El tiempo de la mediocridad puritana. La mentalidad aldeana que conduce directamente al tedio, a la grisura, a la rutina, al estancamiento. Eso por un lado y, por el otro, lo que ya sabemos: cada día tenemos más entretenimiento al alcance de la mano, por internet sobre todo, y por tanto menos tiempo para leer libros.

Es una combinación mortal para la literatura. Más entretenimiento conduce a menos tiempo de lectura y a no entrenar los procesos de pensamiento que se requieren para leer libros. Y, si añadimos esta mordaza que las editoriales ponen a los escritores, ¿qué nos queda? Escribir tonterías. Novelitas previsibles y respetuosas con las buenas costumbres. 

Es decir, que lo que le sucedió a Flaubert en 1857 cuando publicó Madame Bovary, podría repetirse ahora. Recordemos que fue llevado a tribunales por atentar contra la moral. Se salvó porque contó con un avezado abogado y porque soltó su famosa frase: “Madame Bovary cʼest moi”. 

Una pena. Ya sé que siempre ha sido así. La historia de la literatura está saturada de censuras, represiones y persecuciones contra escritores. Pero me parece que ahora estamos peor que antes. Y no sólo en USA. 

En España, mi amiga Wendy Guerra. Su novela Negra fue rechazada por una gran editorial española. Le dijeron que desde el título ya era racista y que adentro estaba conformada por supersticiones y más racismo. Claro, se desarrolla entre personajes que practican la santería afrocubana, no puede ser de otra manera. Por suerte, la editorial Anagrama la publicó.

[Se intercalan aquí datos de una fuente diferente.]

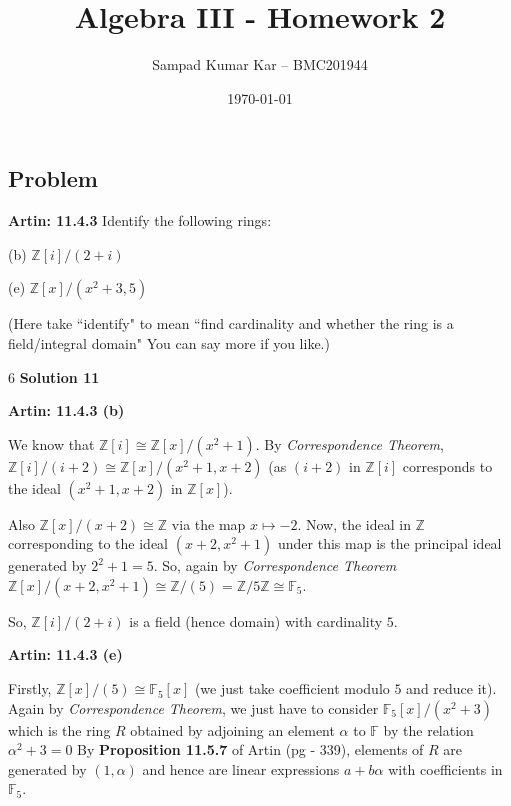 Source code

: \documentclass[12pt,a4paper]{article}
\title{Algebra III - Homework 2}
\author{Sampad Kumar Kar -- BMC201944}
\date{\today}
\theoremstyle{definition}
\begin{document}
\maketitle

\begin{flushleft}

\setcounter{section}{10}
\section{Problem}

{\bf Artin: 11.4.3} Identify the following rings:

(b) $\mathbb{Z}[i]/(2+i)$

(e) $\mathbb{Z}[x]/(x^2 +3,5)$

\medskip

(Here take ``identify" to mean ``find cardinality and whether the ring is a field/integral domain" You can say more if you like.)

6
{\bf Solution 11}

\medskip

{\bf Artin: 11.4.3 (b)}

We know that $\mathbb{Z}[i] \cong \mathbb{Z}[x]/(x^2+1) $. By {\it Correspondence Theorem}, $\mathbb{Z}[i]/(i+2) \cong \mathbb{Z}[x]/(x^2+1,x+2) $ (as $(i+2)$ in $\mathbb{Z}[i]$ corresponds to the ideal $(x^2+1,x+2)$ in $\mathbb{Z}[x]$).

Also $\mathbb{Z}[x]/(x+2) \cong \mathbb{Z}$ via the map $x \mapsto -2$. Now, the ideal in $\mathbb{Z}$ corresponding to the ideal $(x+2,x^2+1)$ under this map is the principal ideal generated by $2^2 + 1 = 5$. So, again by {\it Correspondence Theorem} $\mathbb{Z}[x]/(x+2,x^2+1) \cong \mathbb{Z}/(5) = \mathbb{Z}/5\mathbb{Z} \cong \mathbb{F}_5$.

\medskip

So, $\mathbb{Z}[i]/(2+i)$ is a field (hence domain) with cardinality $5$.

\medskip

{\bf Artin: 11.4.3 (e)}

Firstly, $\mathbb{Z}[x]/(5) \cong \mathbb{F}_5[x]$ (we just take coefficient modulo $5$ and reduce it). Again by {\it Correspondence Theorem}, we just have to consider $\mathbb{F}_5[x]/(x^2+3)$ which is the ring $R$ obtained by adjoining an element $\alpha$ to $\mathbb{F}$ by the relation $\alpha^2 +3 = 0$ By {\bf Proposition 11.5.7} of Artin (pg - 339), elements of $R$ are generated by $(1,\alpha)$ and hence are linear expressions $a + b\alpha$ with coefficients in $\mathbb{F}_5$.


\end{flushleft}
\end{document}
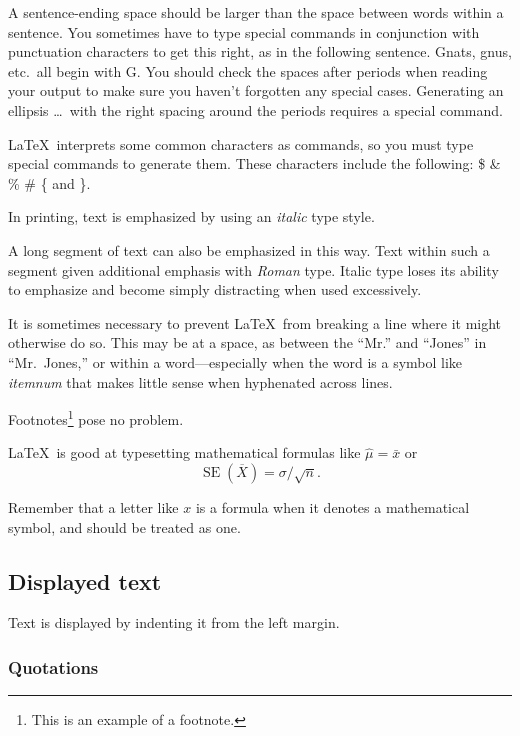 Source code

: A sentence-ending space should be larger than the space between words within a
sentence. You sometimes have to type special commands in conjunction with
punctuation characters to get this right, as in the following sentence. Gnats,
gnus, etc.\ all begin with G\@. You should check the spaces after periods when
reading your output to make sure you haven't forgotten any special cases.
Generating an ellipsis \ldots\ with the right spacing around the periods
requires a special command.


\LaTeX\ interprets some common characters as commands, so you must type special
commands to generate them. These characters include the following: \$ \& \% \#
\{ and \}.


In printing, text is emphasized by using an {\em italic\/} type style.


\begin{em}
  A long segment of text can also be emphasized in this way. Text within such a
  segment given additional emphasis with\/ {\em Roman} type. Italic type loses
  its ability to emphasize and become simply distracting when used excessively.
\end{em}


It is sometimes necessary to prevent \LaTeX\ from breaking a line where it
might otherwise do so. This may be at a space, as between the ``Mr.'' and
``Jones'' in ``Mr.~Jones,'' or within a word---especially when the word is a
symbol like \mbox{\em itemnum\/} that makes little sense when hyphenated across
lines.


Footnotes\footnote{This is an example of a footnote.} pose no problem.


\LaTeX\ is good at typesetting mathematical formulas like
$\widehat{\mu}=\bar{x}$ or
\[
  \operatorname{SE}(\overline{X}) = \sigma/\sqrt{n}.
\]


Remember that a letter like $x$ is a formula when it denotes a mathematical
symbol, and should be treated as one.


\subsection{Displayed text}


Text is displayed by indenting it from the left margin.


\subsubsection{Quotations}


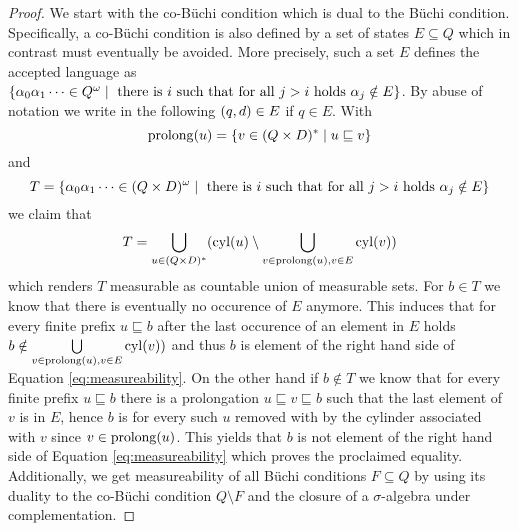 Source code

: \begin{proof}
  We start with the co-Büchi condition which is dual to the Büchi condition.
  Specifically, a co-Büchi condition is also defined by a set of
  states $E\subseteq Q$ which in contrast must eventually be avoided. More
  precisely, such a set $E$ defines the accepted language as
  $\left\{\alpha_{0}\alpha_{1}\dots\in Q^{\omega}\mid\text{ there is } i
  \text{ such that for all } j>i \text{ holds }\alpha_{j}\notin E\right\}$.
  By abuse of notation we write in the following
  $\left(q, d\right)\in E$ if $q\in E$. With
  \begin{equation*}
    \operatorname{prolong}(u) = \left\{v\in (Q\times D)^{*}\mid u\sqsubseteq v\right\}
  \end{equation*} and
  \begin{equation*}
    T = \left\{\alpha_{0}\alpha_{1}\dots\in (Q\times D)^{\omega}\mid\text{ there
    is } i \text{ such that for all } j>i \text{ holds }\alpha_{j}\notin E\right\}
  \end{equation*}
  we claim that
  \begin{equation} 
    T = \bigcup\limits_{u\in (Q\times D)^{*}}(
    \operatorname{cyl}(u)\setminus\bigcup\limits_{v\in\operatorname{prolong}(u),v\in E}\operatorname{cyl}(v))
    \label{eq:measureability}
  \end{equation}
  which renders $T$ measurable as countable union of measurable sets.
  For $b\in T$ we know that there is eventually no occurence of $E$
  anymore. This induces that for every finite prefix $u\sqsubseteq b$ after the
  last occurence of an element in $E$ holds
  $b\notin\bigcup\limits_{v\in\operatorname{prolong}(u),v\in E}\operatorname{cyl}(v))$ and thus $b$
  is element of the right hand side of Equation \ref{eq:measureability}. On the
  other hand if $b\notin T$ we know that for every finite prefix
  $u\sqsubseteq b$ there is a prolongation $u\sqsubseteq v\sqsubseteq b$ such
  that the last element of $v$ is in $E$, hence $b$ is for every such $u$
  removed with by the cylinder associated with $v$ since $v\in\operatorname{prolong}(u)$.
  This yields that $b$ is not element of the right hand side of Equation
  \ref{eq:measureability} which proves the proclaimed equality. Additionally,
  we get measureability of all Büchi conditions $F\subseteq Q$ by using its
  duality to the co-Büchi condition $Q\setminus F$ and the closure of a
  $\sigma$-algebra under complementation.


\end{proof}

Anagrama se mantiene como un reducto de la incorrección y la libertad de expresión. 

Quizás es prematuro decir tajantemente que la literatura está herida de muerte y que su mejor tiempo ya quedó atrás. No sé. Lo que sí es seguro es que está herida y va dejando un rastro de sangre. Se debilita. 

La debilitan quienes debieran arriesgar y defenderla. Los editores. Pero así están las cosas. Quieren una sociedad de robots. Y dinero seguro y rápido. Y lo están logrando. 

De ese modo logran que la gente no proteste, no hable en voz alta, no tenga ideas propias. Uniformidad y silencio. No habrá más Bukowski, ni más Céline, ni más Marqués de Sade, ni más Reinaldo Arenas ni más disidentes. 

Disculpen por sonar tan pesimista, pero eso es lo que veo acercarse. La tormenta del silencio.




* Fuente: Textos reproducidos del blog personal del escritor cubano Pedro Juan Gutiérrez.